In Chapter 4, we get hands-on with OpenTelemetry in the OpenTelemetry Demo, giving you an overview of its components and of how OpenTelemetry fits into an observability stack.

In Chapter 5, we dive into instrumenting an application and provide a checklist to help ensure that everything works and that the telemetry is high-quality.

In Chapter 6, we discuss instrumenting OSS libraries and services and explain why library maintainers should care about observability.

In Chapter 7, we review the options for observing software infrastructure—cloud providers, platforms, and data services.

In Chapter 8, we go into detail on how and why to build different types of observability pipelines using the OpenTelemetry Collector.

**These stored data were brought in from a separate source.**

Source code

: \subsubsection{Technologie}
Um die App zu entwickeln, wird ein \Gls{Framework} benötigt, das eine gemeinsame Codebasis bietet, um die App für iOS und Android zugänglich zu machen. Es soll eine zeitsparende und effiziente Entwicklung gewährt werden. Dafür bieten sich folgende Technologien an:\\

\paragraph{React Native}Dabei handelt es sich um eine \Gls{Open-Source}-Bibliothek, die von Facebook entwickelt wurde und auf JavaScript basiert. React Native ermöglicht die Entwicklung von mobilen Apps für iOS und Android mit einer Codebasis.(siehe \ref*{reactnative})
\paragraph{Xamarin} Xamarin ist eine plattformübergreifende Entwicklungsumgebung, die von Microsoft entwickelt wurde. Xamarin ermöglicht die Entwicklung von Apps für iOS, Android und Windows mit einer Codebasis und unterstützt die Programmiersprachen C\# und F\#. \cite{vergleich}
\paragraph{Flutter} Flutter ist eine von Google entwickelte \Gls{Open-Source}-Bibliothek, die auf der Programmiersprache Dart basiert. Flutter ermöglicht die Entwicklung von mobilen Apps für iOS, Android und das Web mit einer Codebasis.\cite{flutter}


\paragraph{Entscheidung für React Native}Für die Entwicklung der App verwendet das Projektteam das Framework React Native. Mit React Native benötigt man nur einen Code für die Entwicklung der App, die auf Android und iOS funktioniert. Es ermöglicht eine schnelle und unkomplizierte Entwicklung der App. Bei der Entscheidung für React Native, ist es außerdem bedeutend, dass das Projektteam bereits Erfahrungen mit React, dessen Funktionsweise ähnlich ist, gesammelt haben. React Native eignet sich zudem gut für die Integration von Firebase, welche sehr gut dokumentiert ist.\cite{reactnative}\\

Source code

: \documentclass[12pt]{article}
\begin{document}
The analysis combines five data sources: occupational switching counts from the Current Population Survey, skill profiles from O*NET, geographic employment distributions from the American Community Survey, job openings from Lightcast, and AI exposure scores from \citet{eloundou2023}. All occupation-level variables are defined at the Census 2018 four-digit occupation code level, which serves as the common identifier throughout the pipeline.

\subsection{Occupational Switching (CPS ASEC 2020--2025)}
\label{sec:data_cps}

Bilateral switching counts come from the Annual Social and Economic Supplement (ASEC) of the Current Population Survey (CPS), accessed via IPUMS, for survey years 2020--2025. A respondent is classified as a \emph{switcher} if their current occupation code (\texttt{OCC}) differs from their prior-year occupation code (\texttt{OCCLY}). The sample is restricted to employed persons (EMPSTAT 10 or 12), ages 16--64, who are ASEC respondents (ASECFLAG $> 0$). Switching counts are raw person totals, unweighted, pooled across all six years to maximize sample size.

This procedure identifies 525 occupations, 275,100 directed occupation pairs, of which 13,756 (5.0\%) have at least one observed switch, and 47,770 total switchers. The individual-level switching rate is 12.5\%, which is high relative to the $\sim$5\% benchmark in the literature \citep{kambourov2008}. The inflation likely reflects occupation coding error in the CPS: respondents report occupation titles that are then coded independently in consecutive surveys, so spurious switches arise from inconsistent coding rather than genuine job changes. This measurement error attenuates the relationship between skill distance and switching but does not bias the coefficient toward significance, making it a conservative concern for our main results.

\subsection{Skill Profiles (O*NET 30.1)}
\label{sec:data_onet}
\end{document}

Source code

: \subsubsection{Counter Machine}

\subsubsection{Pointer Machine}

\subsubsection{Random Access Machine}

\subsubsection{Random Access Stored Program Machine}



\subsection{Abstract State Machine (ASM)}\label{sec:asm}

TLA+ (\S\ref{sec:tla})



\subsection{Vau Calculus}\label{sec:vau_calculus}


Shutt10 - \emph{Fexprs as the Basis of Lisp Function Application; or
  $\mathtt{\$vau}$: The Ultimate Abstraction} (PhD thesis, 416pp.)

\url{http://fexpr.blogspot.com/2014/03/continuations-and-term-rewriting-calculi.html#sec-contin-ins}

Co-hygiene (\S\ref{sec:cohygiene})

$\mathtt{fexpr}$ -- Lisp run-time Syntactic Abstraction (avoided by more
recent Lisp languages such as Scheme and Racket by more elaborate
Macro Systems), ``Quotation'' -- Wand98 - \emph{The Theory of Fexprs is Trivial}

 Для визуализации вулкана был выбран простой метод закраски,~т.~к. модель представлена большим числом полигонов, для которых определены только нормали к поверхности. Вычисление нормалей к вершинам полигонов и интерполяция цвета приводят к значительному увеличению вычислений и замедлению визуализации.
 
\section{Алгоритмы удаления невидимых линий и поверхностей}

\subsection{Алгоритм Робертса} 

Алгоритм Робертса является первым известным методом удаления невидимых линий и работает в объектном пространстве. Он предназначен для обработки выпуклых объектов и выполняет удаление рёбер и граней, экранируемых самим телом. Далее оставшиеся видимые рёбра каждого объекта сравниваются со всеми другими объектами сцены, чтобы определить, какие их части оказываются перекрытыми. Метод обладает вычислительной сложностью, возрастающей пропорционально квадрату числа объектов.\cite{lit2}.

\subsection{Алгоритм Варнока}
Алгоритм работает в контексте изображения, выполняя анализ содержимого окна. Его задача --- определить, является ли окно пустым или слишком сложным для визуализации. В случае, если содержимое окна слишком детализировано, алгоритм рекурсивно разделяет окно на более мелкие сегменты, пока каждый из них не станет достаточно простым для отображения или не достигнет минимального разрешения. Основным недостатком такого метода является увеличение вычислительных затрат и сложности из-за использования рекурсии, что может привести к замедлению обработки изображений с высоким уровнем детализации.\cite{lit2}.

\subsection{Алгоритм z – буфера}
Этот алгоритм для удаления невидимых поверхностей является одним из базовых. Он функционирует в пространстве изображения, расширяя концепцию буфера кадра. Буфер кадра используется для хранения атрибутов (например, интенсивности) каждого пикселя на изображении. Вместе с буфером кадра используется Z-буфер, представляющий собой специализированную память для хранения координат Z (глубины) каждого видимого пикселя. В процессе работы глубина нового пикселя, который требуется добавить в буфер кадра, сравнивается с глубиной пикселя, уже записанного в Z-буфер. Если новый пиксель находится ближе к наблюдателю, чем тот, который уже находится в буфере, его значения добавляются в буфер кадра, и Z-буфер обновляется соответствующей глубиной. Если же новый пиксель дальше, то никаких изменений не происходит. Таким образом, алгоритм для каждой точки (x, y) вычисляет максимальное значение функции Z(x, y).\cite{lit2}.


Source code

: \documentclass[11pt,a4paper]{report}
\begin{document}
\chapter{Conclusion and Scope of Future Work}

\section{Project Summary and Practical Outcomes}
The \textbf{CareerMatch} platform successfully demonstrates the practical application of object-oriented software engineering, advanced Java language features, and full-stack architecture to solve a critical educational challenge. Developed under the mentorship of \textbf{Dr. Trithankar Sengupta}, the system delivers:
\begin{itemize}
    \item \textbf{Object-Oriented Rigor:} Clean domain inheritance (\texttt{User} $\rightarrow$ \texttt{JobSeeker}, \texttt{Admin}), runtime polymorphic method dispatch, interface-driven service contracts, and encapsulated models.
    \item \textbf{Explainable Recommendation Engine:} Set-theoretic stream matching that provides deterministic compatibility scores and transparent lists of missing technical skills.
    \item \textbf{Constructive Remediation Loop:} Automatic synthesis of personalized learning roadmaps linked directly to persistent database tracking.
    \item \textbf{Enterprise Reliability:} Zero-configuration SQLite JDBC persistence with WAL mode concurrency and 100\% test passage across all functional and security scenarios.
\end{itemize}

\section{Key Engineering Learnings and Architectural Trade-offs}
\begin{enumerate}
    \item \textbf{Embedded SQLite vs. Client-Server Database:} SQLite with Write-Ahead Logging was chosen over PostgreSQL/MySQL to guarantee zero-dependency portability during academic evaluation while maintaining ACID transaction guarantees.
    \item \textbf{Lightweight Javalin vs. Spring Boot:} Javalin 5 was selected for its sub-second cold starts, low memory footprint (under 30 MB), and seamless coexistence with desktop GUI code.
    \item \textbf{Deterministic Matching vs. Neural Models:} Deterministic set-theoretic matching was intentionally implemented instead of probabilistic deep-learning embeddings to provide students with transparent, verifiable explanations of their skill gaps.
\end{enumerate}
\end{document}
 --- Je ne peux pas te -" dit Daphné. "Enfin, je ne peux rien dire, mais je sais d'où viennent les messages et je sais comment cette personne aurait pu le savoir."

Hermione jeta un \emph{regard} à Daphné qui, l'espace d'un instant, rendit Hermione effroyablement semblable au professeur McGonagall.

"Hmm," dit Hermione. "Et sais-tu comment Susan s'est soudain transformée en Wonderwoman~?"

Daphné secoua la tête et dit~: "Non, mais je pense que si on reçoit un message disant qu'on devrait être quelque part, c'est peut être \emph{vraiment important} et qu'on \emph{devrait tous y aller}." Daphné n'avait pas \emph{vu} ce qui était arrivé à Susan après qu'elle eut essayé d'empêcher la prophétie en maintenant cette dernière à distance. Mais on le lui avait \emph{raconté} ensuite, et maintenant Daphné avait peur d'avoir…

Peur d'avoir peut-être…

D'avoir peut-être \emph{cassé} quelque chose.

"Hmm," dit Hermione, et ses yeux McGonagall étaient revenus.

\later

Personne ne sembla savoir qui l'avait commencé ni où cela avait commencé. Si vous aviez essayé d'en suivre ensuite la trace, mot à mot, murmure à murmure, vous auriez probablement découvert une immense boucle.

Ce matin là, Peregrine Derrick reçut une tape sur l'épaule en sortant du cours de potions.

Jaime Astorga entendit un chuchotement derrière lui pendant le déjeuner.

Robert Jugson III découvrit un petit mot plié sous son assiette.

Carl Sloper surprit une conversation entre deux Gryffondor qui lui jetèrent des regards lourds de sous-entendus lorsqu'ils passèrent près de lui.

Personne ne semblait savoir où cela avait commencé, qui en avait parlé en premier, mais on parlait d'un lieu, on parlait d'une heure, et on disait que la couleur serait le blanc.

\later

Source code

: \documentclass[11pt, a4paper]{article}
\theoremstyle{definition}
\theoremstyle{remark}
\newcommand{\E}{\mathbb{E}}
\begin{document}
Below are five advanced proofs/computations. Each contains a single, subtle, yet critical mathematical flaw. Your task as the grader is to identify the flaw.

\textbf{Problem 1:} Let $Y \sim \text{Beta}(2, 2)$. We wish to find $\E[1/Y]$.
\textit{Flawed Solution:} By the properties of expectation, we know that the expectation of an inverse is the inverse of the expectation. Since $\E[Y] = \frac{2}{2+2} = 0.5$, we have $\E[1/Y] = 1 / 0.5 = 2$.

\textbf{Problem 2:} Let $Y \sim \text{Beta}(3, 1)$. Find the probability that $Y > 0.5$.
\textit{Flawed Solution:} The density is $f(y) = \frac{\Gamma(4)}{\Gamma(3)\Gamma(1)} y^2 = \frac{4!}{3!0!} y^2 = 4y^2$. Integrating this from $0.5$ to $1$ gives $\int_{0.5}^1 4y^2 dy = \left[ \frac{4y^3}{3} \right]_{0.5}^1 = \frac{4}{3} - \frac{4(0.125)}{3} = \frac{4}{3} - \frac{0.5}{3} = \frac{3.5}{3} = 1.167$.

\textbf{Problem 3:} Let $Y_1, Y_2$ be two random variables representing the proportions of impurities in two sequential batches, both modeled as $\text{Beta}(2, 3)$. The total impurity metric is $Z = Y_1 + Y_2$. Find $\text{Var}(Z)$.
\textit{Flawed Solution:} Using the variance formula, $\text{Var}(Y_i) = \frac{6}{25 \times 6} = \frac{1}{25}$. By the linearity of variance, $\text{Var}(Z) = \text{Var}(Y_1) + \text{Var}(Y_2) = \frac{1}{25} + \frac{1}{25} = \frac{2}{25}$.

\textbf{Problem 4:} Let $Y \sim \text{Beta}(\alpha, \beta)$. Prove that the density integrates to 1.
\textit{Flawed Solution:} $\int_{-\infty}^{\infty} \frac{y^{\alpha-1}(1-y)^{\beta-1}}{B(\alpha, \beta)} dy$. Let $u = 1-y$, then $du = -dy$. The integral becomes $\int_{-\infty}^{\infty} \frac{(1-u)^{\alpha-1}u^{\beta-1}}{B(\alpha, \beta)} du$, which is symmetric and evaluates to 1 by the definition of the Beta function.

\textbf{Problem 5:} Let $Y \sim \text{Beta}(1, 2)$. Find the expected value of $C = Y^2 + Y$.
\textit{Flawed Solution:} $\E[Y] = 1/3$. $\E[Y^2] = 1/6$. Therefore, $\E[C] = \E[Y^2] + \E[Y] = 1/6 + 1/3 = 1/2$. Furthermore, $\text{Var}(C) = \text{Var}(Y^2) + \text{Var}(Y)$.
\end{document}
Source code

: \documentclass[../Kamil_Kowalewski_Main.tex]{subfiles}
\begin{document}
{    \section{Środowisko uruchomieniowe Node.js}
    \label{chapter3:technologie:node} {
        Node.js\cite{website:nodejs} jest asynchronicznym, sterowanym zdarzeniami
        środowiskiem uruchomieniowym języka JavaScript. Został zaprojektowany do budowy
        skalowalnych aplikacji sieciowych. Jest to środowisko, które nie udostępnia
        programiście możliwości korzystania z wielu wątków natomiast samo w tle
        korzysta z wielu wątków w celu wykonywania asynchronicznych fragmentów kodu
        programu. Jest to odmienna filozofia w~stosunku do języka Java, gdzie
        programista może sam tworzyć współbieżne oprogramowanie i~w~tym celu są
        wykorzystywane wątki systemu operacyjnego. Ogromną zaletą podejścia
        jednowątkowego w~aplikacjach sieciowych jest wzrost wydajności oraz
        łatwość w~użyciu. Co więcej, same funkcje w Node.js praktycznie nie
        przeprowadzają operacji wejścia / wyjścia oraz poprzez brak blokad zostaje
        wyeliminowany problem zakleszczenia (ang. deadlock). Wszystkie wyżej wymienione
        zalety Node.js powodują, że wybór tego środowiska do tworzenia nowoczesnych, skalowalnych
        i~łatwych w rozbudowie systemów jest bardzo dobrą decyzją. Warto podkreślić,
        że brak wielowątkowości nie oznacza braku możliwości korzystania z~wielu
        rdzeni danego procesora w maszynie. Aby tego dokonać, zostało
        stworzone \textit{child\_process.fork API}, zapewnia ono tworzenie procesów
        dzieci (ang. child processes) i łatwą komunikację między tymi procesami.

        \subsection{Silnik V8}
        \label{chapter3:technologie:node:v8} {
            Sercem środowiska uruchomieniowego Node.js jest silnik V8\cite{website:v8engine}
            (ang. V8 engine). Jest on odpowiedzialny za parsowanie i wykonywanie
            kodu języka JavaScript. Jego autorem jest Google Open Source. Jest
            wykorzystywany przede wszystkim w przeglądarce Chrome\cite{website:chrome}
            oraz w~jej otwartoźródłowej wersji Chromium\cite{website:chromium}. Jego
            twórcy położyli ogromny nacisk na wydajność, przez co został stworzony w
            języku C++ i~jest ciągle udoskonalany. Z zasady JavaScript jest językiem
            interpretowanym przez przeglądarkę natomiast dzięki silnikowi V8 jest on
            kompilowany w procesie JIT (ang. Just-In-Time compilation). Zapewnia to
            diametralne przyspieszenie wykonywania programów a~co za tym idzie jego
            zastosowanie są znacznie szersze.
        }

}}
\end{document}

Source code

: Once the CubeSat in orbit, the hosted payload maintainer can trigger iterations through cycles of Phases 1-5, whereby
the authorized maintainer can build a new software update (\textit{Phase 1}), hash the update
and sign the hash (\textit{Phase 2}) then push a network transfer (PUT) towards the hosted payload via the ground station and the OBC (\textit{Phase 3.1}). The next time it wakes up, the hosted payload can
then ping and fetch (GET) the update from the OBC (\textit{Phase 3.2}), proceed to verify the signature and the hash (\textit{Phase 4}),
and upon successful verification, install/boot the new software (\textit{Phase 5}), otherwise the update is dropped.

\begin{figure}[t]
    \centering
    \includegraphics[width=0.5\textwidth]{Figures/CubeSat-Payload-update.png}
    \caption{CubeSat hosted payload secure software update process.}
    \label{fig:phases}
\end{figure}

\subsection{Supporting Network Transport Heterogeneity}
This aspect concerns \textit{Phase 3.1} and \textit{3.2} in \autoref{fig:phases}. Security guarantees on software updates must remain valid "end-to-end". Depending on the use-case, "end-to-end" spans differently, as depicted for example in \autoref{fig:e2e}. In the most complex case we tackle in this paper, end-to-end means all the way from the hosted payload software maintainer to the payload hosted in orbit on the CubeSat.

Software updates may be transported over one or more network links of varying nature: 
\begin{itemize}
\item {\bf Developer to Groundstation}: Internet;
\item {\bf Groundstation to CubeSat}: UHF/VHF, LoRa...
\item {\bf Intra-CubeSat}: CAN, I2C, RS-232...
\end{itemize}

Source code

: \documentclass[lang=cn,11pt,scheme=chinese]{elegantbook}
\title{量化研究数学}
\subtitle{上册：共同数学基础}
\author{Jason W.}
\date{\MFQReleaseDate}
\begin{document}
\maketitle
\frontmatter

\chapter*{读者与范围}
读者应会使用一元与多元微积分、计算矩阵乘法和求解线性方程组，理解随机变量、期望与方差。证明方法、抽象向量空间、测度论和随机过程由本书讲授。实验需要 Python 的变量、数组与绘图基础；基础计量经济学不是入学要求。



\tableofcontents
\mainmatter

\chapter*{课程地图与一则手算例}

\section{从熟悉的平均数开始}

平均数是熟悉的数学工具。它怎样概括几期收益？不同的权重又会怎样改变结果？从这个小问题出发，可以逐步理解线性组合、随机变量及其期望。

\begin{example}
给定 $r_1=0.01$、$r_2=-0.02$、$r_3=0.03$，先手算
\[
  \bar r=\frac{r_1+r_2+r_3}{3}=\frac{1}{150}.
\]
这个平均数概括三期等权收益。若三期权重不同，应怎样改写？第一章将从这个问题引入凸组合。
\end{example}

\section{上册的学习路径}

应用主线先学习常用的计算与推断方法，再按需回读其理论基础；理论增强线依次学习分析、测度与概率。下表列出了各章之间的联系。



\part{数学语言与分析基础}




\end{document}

In Chapter 9, we provide advice on how to deploy OpenTelemetry across your organization. Since telemetry—especially tracing—is a cross-team issue, there are organizational pitfalls when rolling out a new observability system. This chapter will provide strategies and advice on how to ensure a successful rollout.

Finally, our appendices include helpful resources on the structure of the OpenTelemetry project itself, as well as links to further reading and other titles.

If you are brand new to OpenTelemetry, we strongly suggest reading up through Chapter 4 first. After that, the chapters can be read in any order. Feel free to skip to whichever section is most relevant to the task you need to accomplish.